Department of Justice
U.S. Attorney’s Office
Western District of New York

FOR IMMEDIATE RELEASE
Wednesday, September 9, 2020

Two Defendants Charged With Civil Disorder For Attacking Police During September 5th Violent Protests In The City Of Rochester

CONTACT: Barbara Burns
PHONE: (716) 843-5817
FAX #: (716) 551-3051

ROCHESTER, N.Y. - U.S. Attorney James P. Kennedy, Jr. announced today that two defendants have been arrested and charged in separate complaints with civil disorder for their roles in violent weekend protests in the City of Rochester. Adam Green, 20, of Dansville, NY, and Dallas Williams-Smothers, 20, of Rochester, NY, each face five years in prison if convicted.

Assistant U.S. Attorney Brett A. Harvey, who is handling the case, stated that according to the criminal complaints, there were two nights of violent protests in Rochester following the public disclosure on September 2, 2020, of Daniel Prude’s death on March 30, 2020, one week after an encounter he had with RPD police officers. Those violent protests resulted in property damage and physical injury to several Rochester Police Department (RPD) police officers.

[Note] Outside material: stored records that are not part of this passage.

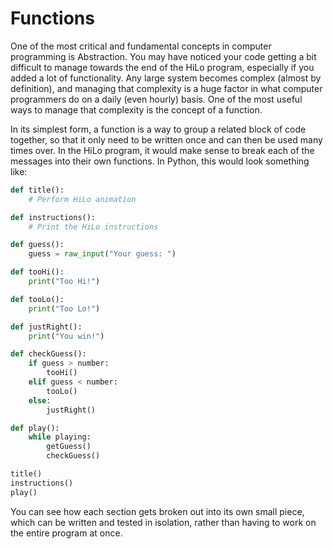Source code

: # Functions

One of the most critical and fundamental concepts in computer programming is
Abstraction. You may have noticed your code getting a bit difficult to manage
towards the end of the HiLo program, especially if you added a lot of
functionality. Any large system becomes complex (almost by definition), and
managing that complexity is a huge factor in what computer programmers do on a
daily (even hourly) basis. One of the most useful ways to manage that complexity
is the concept of a function.

In its simplest form, a function is a way to group a related block of code
together, so that it only need to be written once and can then be used many
times over. In the HiLo program, it would make sense to break each of the
messages into their own functions. In Python, this would look something like:

```python
def title():
    # Perform HiLo animation

def instructions():
    # Print the HiLo instructions

def guess():
    guess = raw_input("Your guess: ")

def tooHi():
    print("Too Hi!")

def tooLo():
    print("Too Lo!")

def justRight():
    print("You win!")

def checkGuess():
    if guess > number:
        tooHi()
    elif guess < number:
        tooLo()
    else:
        justRight()

def play():
    while playing:
        getGuess()
        checkGuess()

title()
instructions()
play()
```

You can see how each section gets broken out into its own small piece, which can
be written and tested in isolation, rather than having to work on the entire
program at once.

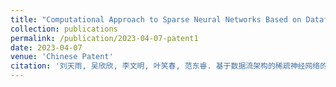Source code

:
 ```yaml
---
title: "Computational Approach to Sparse Neural Networks Based on Dataflow Architecture"
collection: publications
permalink: /publication/2023-04-07-patent1
date: 2023-04-07
venue: 'Chinese Patent'
citation: '刘天雨, 吴欣欣, 李文明, 叶笑春, 范东睿. 基于数据流架构的稀疏神经网络的运算方法. CN Patent 202110161624.1. Apr 07, 2023.'
---
```

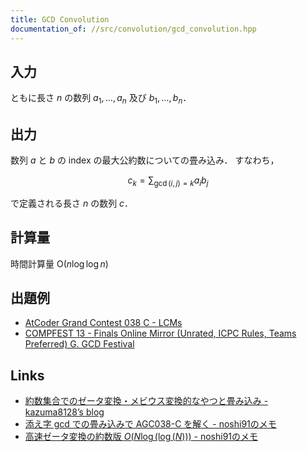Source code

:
 ```yaml
---
title: GCD Convolution
documentation_of: //src/convolution/gcd_convolution.hpp
---
```


## 入力

ともに長さ $n$ の数列 $a _ 1, \dots , a _ n$ 及び $b _ 1, \dots , b _ n$．

## 出力

数列 $a$ と $b$ の index の最大公約数についての畳み込み．
すなわち，

$$
c _ k = \sum _ {\gcd(i, j) = k} a _ i b _ j
$$

で定義される長さ $n$ の数列 $c$．

## 計算量

時間計算量 $\mathrm{O}(n \log \log n)$

## 出題例
- [AtCoder Grand Contest 038 C - LCMs](https://atcoder.jp/contests/agc038/tasks/agc038_c)
- [COMPFEST 13 - Finals Online Mirror (Unrated, ICPC Rules, Teams Preferred) G. GCD Festival](https://codeforces.com/contest/1575/problem/G)

## Links
- [約数集合でのゼータ変換・メビウス変換的なやつと畳み込み - kazuma8128’s blog](https://kazuma8128.hatenablog.com/entry/2018/07/29/231819)
- [添え字 gcd での畳み込みで AGC038-C を解く - noshi91のメモ](https://noshi91.hatenablog.com/entry/2019/09/23/002445)
- [高速ゼータ変換の約数版 $O(N \log(\log(N)))$ - noshi91のメモ](https://noshi91.hatenablog.com/entry/2018/12/27/121649)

As alleged, during the evening of September 5, 2020, a group of approximately 1,500 protesters gathered at the intersection of Broad Street and Exchange Boulevard, located a block north of RPD headquarters. The protestors blocked all lanes of traffic on Broad Street and all lanes of traffic on Exchange Boulevard between Broad Street and Main Street. The group extended from the intersection of Broad Street and Exchange Boulevard to the intersection of State Street and Main Street. As a result, law enforcement officers shut down Exit 14 on Interstate 490 in Rochester for approximately eight hours and the State Street exit on the Inner Loop in the City of Rochester for approximately one hour. Protestors were repeatedly asked by an RPD sound truck to leave the area on the sidewalks or be subject to arrest for Disorderly Conduct for impeding traffic. Several members of the group disregarded those messages, remained in the streets, and continued to block the intersection. Defendant Green – who was wearing a black helmet and carrying a makeshift wooden shield – was part of the group that refused to disperse.

Thereafter, RPD declared an unlawful assembly because of the criminal activity, which included protestors hurling rocks, bottles, lit fireworks and other objects, shining flashlights, and pointing lasers at police officers. In an effort to clear the intersection, RPD officers approached the remaining members of the crowd who refused to leave. As one officer approached defendant Green, he swung the wooden shield that he was carrying, striking the officer in the forehead portion of his helmet. After being told he was under arrest, Green resisted and fought with the officer and another officer who was assisting. Green was eventually handcuffed and arrested. The officer suffered a cut and abrasion on the bridge of his nose from being struck in the head by the wooden shield.

At approximately 11:20 p.m. that night, an RPD officer observed Williams-Smothers ignite a mortar-style, commercial grade firework and throw it at a line of uniformed RPD officers as they attempted to address a crowd at the intersection of State Street and Main Street. The firework detonated in the immediate vicinity of the officers, causing a loud explosion and creating a risk of serious injury to the officers. Williams-Smothers then fled the area on foot. After a physical description of the defendant was communicated to RPD personnel, he was apprehended and arrested in the area of 4 Commercial Street. At the time of his arrest, officers searched several pouches that were attached to a belt Williams-Smothers was wearing. Inside one of the pouches, officers recovered two mortar-style, commercial grade fireworks, each of which was three inches long and one inch wide, shaped like a light bulb, and had a fuse protruding from the stem.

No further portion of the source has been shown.